The task: Report each line from the records where the string "begin" turns up.

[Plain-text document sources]
----------

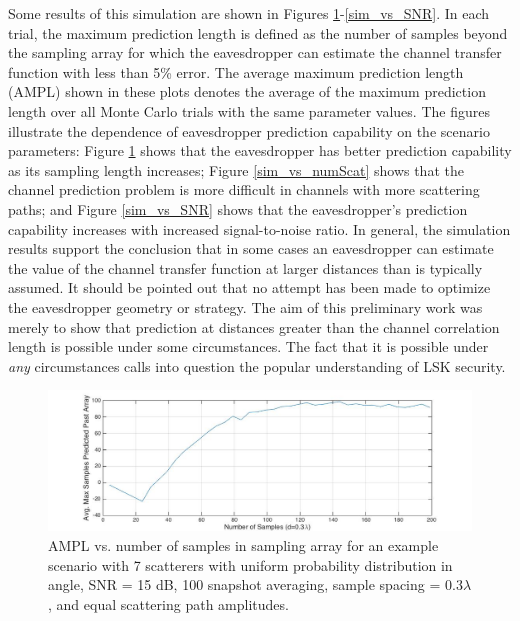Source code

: \documentclass[12pt, titlepage]{article}
\begin{document}
Some results of this simulation are shown in Figures \ref{sim_vs_samples}-\ref{sim_vs_SNR}.  In each trial, the maximum prediction length is defined as the number of samples beyond the sampling array for which the eavesdropper can estimate the channel transfer function with less than 5\% error.  The average maximum prediction length (AMPL) shown in these plots denotes the average of the maximum prediction length over all Monte Carlo trials with the same parameter values.  The figures illustrate the dependence of eavesdropper prediction capability on the scenario parameters: Figure \ref{sim_vs_samples} shows that the eavesdropper has better prediction capability as its sampling length increases; Figure \ref{sim_vs_numScat} shows that the channel prediction problem is more difficult in channels with more scattering paths; and Figure \ref{sim_vs_SNR} shows that the eavesdropper's prediction capability increases with increased signal-to-noise ratio.  In general, the simulation results support the conclusion that in some cases an eavesdropper can estimate the value of the channel transfer function at larger distances than is typically assumed.  It should be pointed out that no attempt has been made to optimize the eavesdropper geometry or strategy.  The aim of this preliminary work was merely to show that prediction at distances greater than the channel correlation length is possible under some circumstances.  The fact that it is possible under \emph{any} circumstances calls into question the popular understanding of LSK security.
\begin{figure}
\begin{center}
\includegraphics[width=\textwidth]{Small_N_1000}
\caption{AMPL vs. number of samples in sampling array for an example scenario with 7 scatterers with uniform probability distribution in angle, SNR = 15 dB, 100 snapshot averaging, sample spacing = $0.3 \lambda$, and equal scattering path amplitudes.}\label{sim_vs_samples}
\end{center}
\end{figure}
\end{document}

----------

Task output:
\begin{document}
\begin{figure}
\begin{center}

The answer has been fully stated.